> **Material for the task**

:::

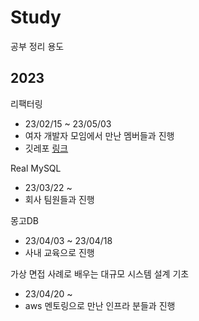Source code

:# Study
공부 정리 용도

## 2023

리팩터링
- 23/02/15 ~ 23/05/03
- 여자 개발자 모임에서 만난 멤버들과 진행
- 깃레포 [링크](https://github.com/mimseong/Refactoring)

Real MySQL
- 23/03/22 ~ 
- 회사 팀원들과 진행

몽고DB
- 23/04/03 ~ 23/04/18
- 사내 교육으로 진행

가상 면접 사례로 배우는 대규모 시스템 설계 기초
- 23/04/20 ~ 
- aws 멘토링으로 만난 인프라 분들과 진행
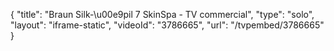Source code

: {
    "title": "Braun Silk-\u00e9pil 7 SkinSpa - TV commercial",
    "type": "solo",
    "layout": "iframe-static",
    "videoId": "3786665",
    "url": "\/tvpembed\/3786665"
}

:::

> **Work to complete**
From start to finish, output the listing exactly, but omit its pictures.

> **Result of this task**
Source code

:# Study
공부 정리 용도

## 2023

리팩터링
- 23/02/15 ~ 23/05/03
- 여자 개발자 모임에서 만난 멤버들과 진행
- 깃레포 [링크](https://github.com/mimseong/Refactoring)

Real MySQL
- 23/03/22 ~ 
- 회사 팀원들과 진행

몽고DB
- 23/04/03 ~ 23/04/18
- 사내 교육으로 진행

가상 면접 사례로 배우는 대규모 시스템 설계 기초
- 23/04/20 ~ 
- aws 멘토링으로 만난 인프라 분들과 진행
Source code

: {
    "title": "Braun Silk-\u00e9pil 7 SkinSpa - TV commercial",
    "type": "solo",
    "layout": "iframe-static",
    "videoId": "3786665",
    "url": "\/tvpembed\/3786665"
}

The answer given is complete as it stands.